Below are several entries. Transcribe exactly those lines that fall from the one with "Since accurate analytic" through the one with "The first few", end lines included.

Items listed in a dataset
§ §

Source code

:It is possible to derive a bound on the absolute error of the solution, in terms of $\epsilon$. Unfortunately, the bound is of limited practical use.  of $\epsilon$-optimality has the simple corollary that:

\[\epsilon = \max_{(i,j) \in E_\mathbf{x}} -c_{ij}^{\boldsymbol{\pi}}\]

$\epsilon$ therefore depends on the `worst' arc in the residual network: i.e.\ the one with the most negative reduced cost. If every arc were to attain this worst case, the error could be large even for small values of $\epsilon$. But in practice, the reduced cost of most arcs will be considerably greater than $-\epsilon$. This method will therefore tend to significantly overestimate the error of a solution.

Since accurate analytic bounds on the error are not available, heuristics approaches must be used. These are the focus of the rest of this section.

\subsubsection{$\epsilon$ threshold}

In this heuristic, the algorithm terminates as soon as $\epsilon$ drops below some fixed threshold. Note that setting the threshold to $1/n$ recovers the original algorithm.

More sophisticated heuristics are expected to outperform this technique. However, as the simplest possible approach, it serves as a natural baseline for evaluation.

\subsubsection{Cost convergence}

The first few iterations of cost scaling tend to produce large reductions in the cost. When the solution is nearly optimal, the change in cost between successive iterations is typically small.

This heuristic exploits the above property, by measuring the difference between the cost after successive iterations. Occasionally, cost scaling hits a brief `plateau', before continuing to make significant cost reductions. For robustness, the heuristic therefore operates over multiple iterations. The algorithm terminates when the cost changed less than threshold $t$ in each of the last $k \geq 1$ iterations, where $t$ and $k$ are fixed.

§ §

Answer to this exercise —
Since accurate analytic bounds on the error are not available, heuristics approaches must be used. These are the focus of the rest of this section.

\subsubsection{$\epsilon$ threshold}

In this heuristic, the algorithm terminates as soon as $\epsilon$ drops below some fixed threshold. Note that setting the threshold to $1/n$ recovers the original algorithm.

More sophisticated heuristics are expected to outperform this technique. However, as the simplest possible approach, it serves as a natural baseline for evaluation.

\subsubsection{Cost convergence}

The first few iterations of cost scaling tend to produce large reductions in the cost. When the solution is nearly optimal, the change in cost between successive iterations is typically small.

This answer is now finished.